-- The problem --
Tally the lines in the records below that contain "prev" and return only the result.

-- Data listing --
━━━━━━━━━━━━━━━━━━━━

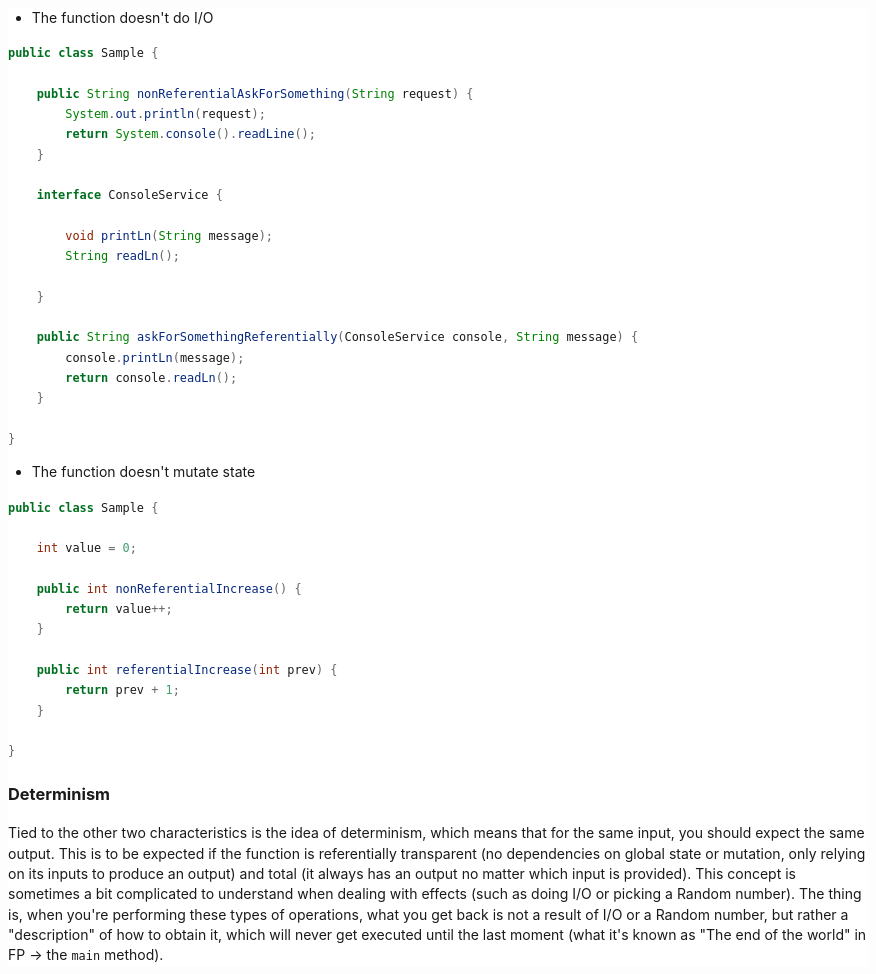 - The function doesn't do I/O
```java
public class Sample {
	
	public String nonReferentialAskForSomething(String request) {
		System.out.println(request);
		return System.console().readLine();
    }
	
	interface ConsoleService {
		
		void printLn(String message);
		String readLn();
		
    } 
	 
	public String askForSomethingReferentially(ConsoleService console, String message) {
		console.printLn(message);
		return console.readLn();
    } 
	 
}
```
- The function doesn't mutate state
```java
public class Sample {
	
	int value = 0;
	
	public int nonReferentialIncrease() {
		return value++;
    }
	 
	public int referentialIncrease(int prev) {
		return prev + 1;
    } 
	 
}
```

### Determinism

Tied to the other two characteristics is the idea of determinism, which means that for the same input, you should expect the same output. 
This is to be expected if the function is referentially transparent (no dependencies on global state or mutation, only relying on its inputs to produce an output) and total (it always has an output no matter which input is provided).
This concept is sometimes a bit complicated to understand when dealing with effects (such as doing I/O or picking a Random number). The thing is, when you're performing these types of operations, what you get back is not a result of I/O or a Random number, but rather a "description" of how to obtain it, which will never get executed until the last moment (what it's known as "The end of the world" in FP -> the ```main``` method).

━━━━━━━━━━━━━━━━━━━━

-- Written answer --
2